In-memory caching for precomputed weights

Note

This caching is only related to the precomputed backends in regrid().

Purpose

earthkit-geo provides an in-memory cache for precomputed interpolation weights (i.e. sparse interpolation matrices). When it is enabled, weights loaded from the disk are stored in memory and when we call regrid() with the same grids they do not have to be loaded from disk again. The cache can be configured to have a maximum size and eviction policy.

Note

Please note that the earthkit-geo in-memory cache configuration is managed through the Configuration.

In-memory cache policies

The primary config option to control the in-memory cache is precomputed-weights-memory-cache-policy, which can take the following values:

LRU cache policy

When the regrid-precomputed-weights-memory-cache-policy is “lru” first evicts the least recently used matrices from the in-memory cache (default). The cache eviction policy is applied before loading the weights to ensure that it will fit into the cache. When it is not possible the behaviour depends on the regrid-precomputed-weights-memory-cache-strict-mode option. The maximum memory size of the in-memory cache is defined by the regrid-precomputed-weights-maximum-memory-cache-size option. The default is 500 MB.

>>> from earthkit.geo import cache, config
>>> config.set("regrid-precomputed-weights-memory-cache-policy", "lru")
>>> config.get("regrid-precomputed-weights-memory-cache-policy")
'lru'
>>> config.get("regrid-precomputed-weights-maximum-memory-cache-size")
524288000
>>> config.get("regrid-precomputed-weights-memory-cache-strict-mode")
False

Largest cache policy

When the regrid-precomputed-weights-memory-cache-policy is “largest” first evicts the largest matrices from the in-memory cache. The cache eviction policy is applied before loading the weights to ensure that it will fit into the cache. When it is not possible the behaviour depends on the regrid-precomputed-weights-memory-cache-strict-mode option. The maximum memory size of the in-memory cache is defined by the regrid-precomputed-weights-maximum-memory-cache-size option. The default is 500 MB.

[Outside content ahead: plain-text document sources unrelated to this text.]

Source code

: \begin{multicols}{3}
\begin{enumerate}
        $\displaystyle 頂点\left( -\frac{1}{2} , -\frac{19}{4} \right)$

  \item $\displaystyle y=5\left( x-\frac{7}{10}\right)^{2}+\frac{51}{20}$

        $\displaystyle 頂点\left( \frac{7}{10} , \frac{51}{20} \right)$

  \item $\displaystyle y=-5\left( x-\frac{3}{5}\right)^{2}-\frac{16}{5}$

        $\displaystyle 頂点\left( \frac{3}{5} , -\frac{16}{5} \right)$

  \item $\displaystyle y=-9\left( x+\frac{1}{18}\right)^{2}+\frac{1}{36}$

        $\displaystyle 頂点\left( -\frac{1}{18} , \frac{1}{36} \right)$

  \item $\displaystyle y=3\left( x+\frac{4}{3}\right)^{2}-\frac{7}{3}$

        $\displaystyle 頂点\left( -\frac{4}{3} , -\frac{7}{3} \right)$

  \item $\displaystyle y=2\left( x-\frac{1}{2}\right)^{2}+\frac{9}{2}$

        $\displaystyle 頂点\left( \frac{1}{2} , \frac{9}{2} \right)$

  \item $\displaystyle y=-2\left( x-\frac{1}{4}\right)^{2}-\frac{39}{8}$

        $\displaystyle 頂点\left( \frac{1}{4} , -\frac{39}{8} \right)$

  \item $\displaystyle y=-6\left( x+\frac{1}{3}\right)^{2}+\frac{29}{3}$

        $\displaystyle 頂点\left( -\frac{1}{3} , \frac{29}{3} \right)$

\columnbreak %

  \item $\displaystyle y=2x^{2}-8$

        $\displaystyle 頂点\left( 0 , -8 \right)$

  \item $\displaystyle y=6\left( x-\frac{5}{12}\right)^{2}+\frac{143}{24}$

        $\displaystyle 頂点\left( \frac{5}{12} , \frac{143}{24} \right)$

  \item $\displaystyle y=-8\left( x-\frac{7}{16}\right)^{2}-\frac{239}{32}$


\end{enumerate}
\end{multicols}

>>> from earthkit.geo import cache, config
>>> config.set("regrid-precomputed-weights-memory-cache-policy", "user")
>>> config.get("regrid-precomputed-weights-memory-cache-policy")
'user'
>>> config.get("regrid-precomputed-weights-maximum-memory-cache-size")
524288000
>>> config.get("regrid-precomputed-weights-memory-cache-strict-mode")
False

Unlimited cache policy

When the regrid-precomputed-weights-memory-cache-policy is “unlimited” will keep all matrices in memory.

>>> from earthkit.geo import cache, config
>>> config.set("regrid-precomputed-weights-memory-cache-policy", "unlimited")
>>> config.get("regrid-precomputed-weights-memory-cache-policy")
'unlimited'

Off cache policy

When the regrid-precomputed-weights-memory-cache-policy is “off” there is no cache, the matrices are always loaded from disk.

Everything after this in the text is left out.